2. Disbursements and expenses
Disbursements: while acting for you, we are likely to incur expenses on your behalf which will be itemised on your bill. You agree to reimburse us for all usual costs, charges and other expenses reasonably incurred by us on your behalf or otherwise in connection with this matter. These may include, for example, Counsel’s fees, Court fees, stamp duty and registration fees. We will, of course, advise you in advance of any unusual expenses or charges and seek your approval before incurring them whenever practicable.
Expenses: unless agreed otherwise, we will charge travel and subsistence expenses, transaction fees (including bank fees), courier fees, external copying and document production and other similar expenses necessarily incurred by the firm with third party providers in connection with this matter either at cost or at appropriate standard rates (which may include a fee or charge). We charge for internal document production at our current rates which will be provided on request. (For example, our current charge for standard black and white A4 sheets is 25 pence per copy).

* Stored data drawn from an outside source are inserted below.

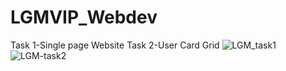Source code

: # LGMVIP_Webdev
Task 1-Single page Website
Task 2-User Card Grid
![LGM_task1](https://user-images.githubusercontent.com/68682379/182812940-e6523b8b-8481-49b5-82ab-ffa25fb5678c.png)
![LGM-task2](https://user-images.githubusercontent.com/68682379/182813087-0eefd6a5-f6a3-4136-91c5-94494e77e0b4.png)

We reserve the right to charge secretarial overtime and to seek reimbursement of the cost of late night travel arrangements where appropriate.
Telephone and fax – lengthy fixed line, international calls and significant mobile telephone expenses will be charged at cost, unless otherwise agreed. The Firm may at its discretion charge a reasonable flat rate or lump sum to cover telephone calls made.
3. Client funds, payments on account and interest
Fieldfisher does not provide banking services and we will accept and hold client funds only to the extent necessary to undertake professional services for you or to hold money on account of anticipated costs and expenses, including our own.
Whenever we receive or hold money on your behalf for any reason, you agree that we may deduct from that money all sums that are due to us in respect of costs and expenses which have been incurred and/or invoiced to you on that matter and on any other matter upon which we are instructed by you.
Unless we receive and agree specific instructions to the contrary, all client monies held by us will be deposited in our general client account or in an individual designated client account with Lloyds Bank plc or Barclays Bank plc. We gain a general financial benefit from these arrangements. In the event of any bank default, we accept no liability but will assist clients to recover compensation from any applicable financial protection scheme.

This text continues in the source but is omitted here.